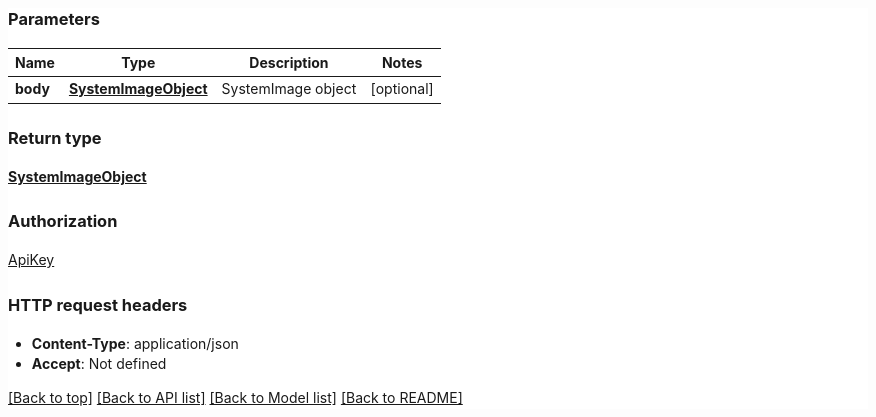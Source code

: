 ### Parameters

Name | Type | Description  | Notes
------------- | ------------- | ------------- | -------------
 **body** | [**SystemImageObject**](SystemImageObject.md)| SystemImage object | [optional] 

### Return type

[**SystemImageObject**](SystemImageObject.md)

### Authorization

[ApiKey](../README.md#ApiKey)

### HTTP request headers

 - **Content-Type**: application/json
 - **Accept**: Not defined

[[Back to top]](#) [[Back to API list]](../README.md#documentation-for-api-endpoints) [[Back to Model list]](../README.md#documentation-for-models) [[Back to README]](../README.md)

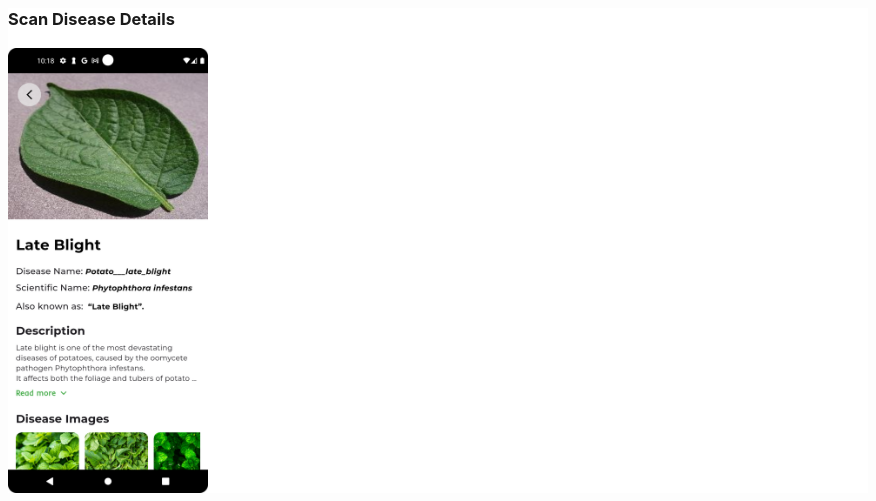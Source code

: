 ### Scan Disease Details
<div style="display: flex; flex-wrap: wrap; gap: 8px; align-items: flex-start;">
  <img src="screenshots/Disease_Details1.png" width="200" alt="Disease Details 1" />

_ _ _ _ _ _ _

◆ ASSIGNMENT:
Exactly the lines from the one with "flex; flex-wrap: wrap;" through the last line of the listing above must make up your answer.

◆ WRITTEN SOLUTION:
<div style="display: flex; flex-wrap: wrap; gap: 8px; align-items: flex-start;">
  <img src="screenshots/Disease_Details1.png" width="200" alt="Disease Details 1" />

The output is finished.